To do: Under this line are the records; write out word for word the part that begins at the line containing "Minimum & 1 \\" and ends at the line containing "for Gear modules or scripts.", and no more.

......

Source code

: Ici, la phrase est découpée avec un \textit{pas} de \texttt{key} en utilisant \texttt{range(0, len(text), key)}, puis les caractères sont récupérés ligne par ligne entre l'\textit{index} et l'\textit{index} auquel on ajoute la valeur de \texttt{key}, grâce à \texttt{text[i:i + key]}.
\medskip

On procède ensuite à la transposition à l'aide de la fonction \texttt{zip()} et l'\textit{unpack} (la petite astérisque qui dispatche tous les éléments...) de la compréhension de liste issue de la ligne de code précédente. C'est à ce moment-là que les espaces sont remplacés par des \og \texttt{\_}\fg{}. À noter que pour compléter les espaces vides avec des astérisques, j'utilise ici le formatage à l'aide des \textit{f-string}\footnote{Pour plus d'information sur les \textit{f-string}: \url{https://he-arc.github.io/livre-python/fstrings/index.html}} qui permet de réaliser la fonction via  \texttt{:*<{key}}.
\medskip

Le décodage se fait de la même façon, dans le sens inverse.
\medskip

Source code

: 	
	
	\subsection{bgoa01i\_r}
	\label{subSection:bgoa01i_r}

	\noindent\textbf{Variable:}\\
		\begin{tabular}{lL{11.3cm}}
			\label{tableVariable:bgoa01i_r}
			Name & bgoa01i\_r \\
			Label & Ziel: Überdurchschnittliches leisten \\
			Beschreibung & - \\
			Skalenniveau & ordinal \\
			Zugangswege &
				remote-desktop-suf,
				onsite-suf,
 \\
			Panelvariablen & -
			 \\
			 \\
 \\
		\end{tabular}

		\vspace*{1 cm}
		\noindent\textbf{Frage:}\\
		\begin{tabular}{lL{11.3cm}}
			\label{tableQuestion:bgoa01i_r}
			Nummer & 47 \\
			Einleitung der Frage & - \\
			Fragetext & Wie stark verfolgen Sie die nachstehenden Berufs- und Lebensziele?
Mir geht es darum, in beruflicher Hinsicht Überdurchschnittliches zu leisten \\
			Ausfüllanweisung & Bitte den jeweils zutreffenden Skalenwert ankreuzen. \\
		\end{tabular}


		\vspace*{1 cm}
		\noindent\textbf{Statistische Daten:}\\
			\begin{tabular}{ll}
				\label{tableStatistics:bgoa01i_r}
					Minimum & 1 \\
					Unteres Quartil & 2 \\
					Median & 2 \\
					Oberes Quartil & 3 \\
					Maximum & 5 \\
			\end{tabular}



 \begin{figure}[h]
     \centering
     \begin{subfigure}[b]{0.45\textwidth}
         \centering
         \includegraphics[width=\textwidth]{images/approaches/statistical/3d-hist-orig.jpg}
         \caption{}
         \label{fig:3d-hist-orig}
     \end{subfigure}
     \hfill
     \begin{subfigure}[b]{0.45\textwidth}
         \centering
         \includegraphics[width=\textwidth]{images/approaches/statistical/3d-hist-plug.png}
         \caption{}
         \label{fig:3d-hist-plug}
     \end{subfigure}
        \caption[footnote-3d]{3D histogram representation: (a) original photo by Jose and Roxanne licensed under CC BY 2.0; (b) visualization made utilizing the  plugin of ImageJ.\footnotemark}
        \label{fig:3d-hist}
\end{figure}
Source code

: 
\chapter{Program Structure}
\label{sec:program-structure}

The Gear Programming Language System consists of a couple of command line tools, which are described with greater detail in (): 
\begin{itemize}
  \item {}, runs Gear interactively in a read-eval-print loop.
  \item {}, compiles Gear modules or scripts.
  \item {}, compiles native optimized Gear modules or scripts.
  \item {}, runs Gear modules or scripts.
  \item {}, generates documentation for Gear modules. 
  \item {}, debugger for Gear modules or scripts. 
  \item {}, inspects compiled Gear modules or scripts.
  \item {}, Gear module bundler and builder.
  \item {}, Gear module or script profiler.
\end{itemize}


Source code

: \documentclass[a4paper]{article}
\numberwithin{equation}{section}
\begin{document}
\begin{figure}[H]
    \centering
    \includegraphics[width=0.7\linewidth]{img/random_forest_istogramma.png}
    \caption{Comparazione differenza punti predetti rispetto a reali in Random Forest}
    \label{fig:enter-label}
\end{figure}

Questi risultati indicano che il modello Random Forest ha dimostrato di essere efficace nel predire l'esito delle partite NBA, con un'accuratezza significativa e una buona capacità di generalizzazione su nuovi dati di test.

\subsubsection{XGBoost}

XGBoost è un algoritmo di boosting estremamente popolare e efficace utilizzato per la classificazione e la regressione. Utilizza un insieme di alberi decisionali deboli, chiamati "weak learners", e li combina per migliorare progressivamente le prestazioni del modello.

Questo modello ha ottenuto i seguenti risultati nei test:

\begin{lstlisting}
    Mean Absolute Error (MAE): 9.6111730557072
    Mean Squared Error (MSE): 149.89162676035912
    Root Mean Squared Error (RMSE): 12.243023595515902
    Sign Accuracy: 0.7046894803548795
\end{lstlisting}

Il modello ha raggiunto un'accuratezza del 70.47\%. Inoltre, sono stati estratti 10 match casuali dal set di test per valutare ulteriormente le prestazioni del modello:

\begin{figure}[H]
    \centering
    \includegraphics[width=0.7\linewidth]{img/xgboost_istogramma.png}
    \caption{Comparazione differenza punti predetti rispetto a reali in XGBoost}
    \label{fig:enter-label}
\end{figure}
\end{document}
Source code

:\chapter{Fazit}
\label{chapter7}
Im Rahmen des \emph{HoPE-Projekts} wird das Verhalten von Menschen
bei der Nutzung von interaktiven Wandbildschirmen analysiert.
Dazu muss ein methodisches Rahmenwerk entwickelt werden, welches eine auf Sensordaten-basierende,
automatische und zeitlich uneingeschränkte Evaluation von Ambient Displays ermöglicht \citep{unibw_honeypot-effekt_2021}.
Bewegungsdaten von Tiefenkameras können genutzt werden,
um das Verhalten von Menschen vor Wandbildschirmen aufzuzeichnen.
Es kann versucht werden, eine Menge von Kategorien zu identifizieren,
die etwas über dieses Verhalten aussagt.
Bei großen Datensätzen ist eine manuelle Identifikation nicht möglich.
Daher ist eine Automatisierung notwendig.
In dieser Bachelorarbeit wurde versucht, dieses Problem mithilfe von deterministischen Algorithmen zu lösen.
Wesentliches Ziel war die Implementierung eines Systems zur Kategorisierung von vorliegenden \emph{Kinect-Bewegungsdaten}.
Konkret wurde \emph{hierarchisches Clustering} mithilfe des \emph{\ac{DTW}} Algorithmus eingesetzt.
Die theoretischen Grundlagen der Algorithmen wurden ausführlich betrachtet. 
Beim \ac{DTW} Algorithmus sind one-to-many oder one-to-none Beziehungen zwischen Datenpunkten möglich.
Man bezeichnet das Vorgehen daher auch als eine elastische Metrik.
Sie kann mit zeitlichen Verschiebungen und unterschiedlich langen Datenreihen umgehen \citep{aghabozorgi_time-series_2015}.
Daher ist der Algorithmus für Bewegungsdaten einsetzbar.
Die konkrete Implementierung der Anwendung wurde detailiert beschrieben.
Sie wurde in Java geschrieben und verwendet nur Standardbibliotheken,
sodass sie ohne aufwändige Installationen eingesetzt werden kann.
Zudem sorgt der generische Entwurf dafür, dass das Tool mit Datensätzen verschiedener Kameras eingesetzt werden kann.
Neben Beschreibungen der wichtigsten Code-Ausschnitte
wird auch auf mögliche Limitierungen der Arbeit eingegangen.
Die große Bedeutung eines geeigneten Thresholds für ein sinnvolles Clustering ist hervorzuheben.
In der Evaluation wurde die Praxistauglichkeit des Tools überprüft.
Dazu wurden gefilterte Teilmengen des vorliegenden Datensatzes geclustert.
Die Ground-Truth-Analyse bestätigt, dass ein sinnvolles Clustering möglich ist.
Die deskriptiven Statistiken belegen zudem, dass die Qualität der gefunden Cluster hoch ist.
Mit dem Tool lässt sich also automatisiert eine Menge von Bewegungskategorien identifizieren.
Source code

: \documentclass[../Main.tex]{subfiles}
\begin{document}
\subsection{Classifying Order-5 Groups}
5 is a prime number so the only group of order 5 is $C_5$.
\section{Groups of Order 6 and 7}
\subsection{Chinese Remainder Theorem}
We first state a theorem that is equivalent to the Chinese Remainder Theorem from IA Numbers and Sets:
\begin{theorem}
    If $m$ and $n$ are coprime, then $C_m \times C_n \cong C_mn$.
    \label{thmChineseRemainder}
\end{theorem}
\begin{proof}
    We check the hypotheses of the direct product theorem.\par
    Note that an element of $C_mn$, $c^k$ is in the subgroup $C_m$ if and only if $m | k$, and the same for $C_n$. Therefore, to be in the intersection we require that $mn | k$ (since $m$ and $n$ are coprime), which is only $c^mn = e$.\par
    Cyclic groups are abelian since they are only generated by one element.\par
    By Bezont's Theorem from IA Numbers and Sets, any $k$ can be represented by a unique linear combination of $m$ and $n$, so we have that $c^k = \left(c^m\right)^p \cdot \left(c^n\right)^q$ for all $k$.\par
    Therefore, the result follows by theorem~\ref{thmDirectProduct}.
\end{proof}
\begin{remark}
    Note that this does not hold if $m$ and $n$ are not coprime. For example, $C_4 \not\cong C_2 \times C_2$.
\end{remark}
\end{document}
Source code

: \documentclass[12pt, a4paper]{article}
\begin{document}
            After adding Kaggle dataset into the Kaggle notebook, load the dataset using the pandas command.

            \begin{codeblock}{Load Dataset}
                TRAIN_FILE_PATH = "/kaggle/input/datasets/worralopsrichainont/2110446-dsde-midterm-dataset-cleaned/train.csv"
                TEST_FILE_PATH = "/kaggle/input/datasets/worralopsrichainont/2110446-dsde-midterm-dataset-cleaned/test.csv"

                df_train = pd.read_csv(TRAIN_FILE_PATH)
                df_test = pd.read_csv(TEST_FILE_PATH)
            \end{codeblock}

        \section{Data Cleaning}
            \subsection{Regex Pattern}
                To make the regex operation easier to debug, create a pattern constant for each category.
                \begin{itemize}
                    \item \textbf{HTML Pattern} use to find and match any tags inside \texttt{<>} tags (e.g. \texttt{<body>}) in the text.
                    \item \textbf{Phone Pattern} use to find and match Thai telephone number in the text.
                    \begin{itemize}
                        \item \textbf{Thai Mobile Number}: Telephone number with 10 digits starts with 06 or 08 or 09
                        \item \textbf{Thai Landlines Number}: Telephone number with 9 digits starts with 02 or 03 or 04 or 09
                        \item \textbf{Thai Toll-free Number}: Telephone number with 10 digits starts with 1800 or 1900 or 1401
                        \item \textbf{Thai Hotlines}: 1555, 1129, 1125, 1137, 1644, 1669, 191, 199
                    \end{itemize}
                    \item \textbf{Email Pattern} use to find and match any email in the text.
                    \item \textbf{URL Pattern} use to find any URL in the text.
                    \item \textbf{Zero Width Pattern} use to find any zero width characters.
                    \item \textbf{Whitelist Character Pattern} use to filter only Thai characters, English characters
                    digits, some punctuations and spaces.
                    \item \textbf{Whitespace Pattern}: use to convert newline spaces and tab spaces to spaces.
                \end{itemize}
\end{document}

......

Exercise response:
					Minimum & 1 \\
					Unteres Quartil & 2 \\
					Median & 2 \\
					Oberes Quartil & 3 \\
					Maximum & 5 \\
			\end{tabular}



 \begin{figure}[h]
     \centering
     \begin{subfigure}[b]{0.45\textwidth}
         \centering
         \includegraphics[width=\textwidth]{images/approaches/statistical/3d-hist-orig.jpg}
         \caption{}
         \label{fig:3d-hist-orig}
     \end{subfigure}
     \hfill
     \begin{subfigure}[b]{0.45\textwidth}
         \centering
         \includegraphics[width=\textwidth]{images/approaches/statistical/3d-hist-plug.png}
         \caption{}
         \label{fig:3d-hist-plug}
     \end{subfigure}
        \caption[footnote-3d]{3D histogram representation: (a) original photo by Jose and Roxanne licensed under CC BY 2.0; (b) visualization made utilizing the  plugin of ImageJ.\footnotemark}
        \label{fig:3d-hist}
\end{figure}
Source code

: 
\chapter{Program Structure}
\label{sec:program-structure}

The Gear Programming Language System consists of a couple of command line tools, which are described with greater detail in (): 
\begin{itemize}
  \item {}, runs Gear interactively in a read-eval-print loop.
  \item {}, compiles Gear modules or scripts.
  \item {}, compiles native optimized Gear modules or scripts.
  \item {}, runs Gear modules or scripts.
  \item {}, generates documentation for Gear modules. 
  \item {}, debugger for Gear modules or scripts. 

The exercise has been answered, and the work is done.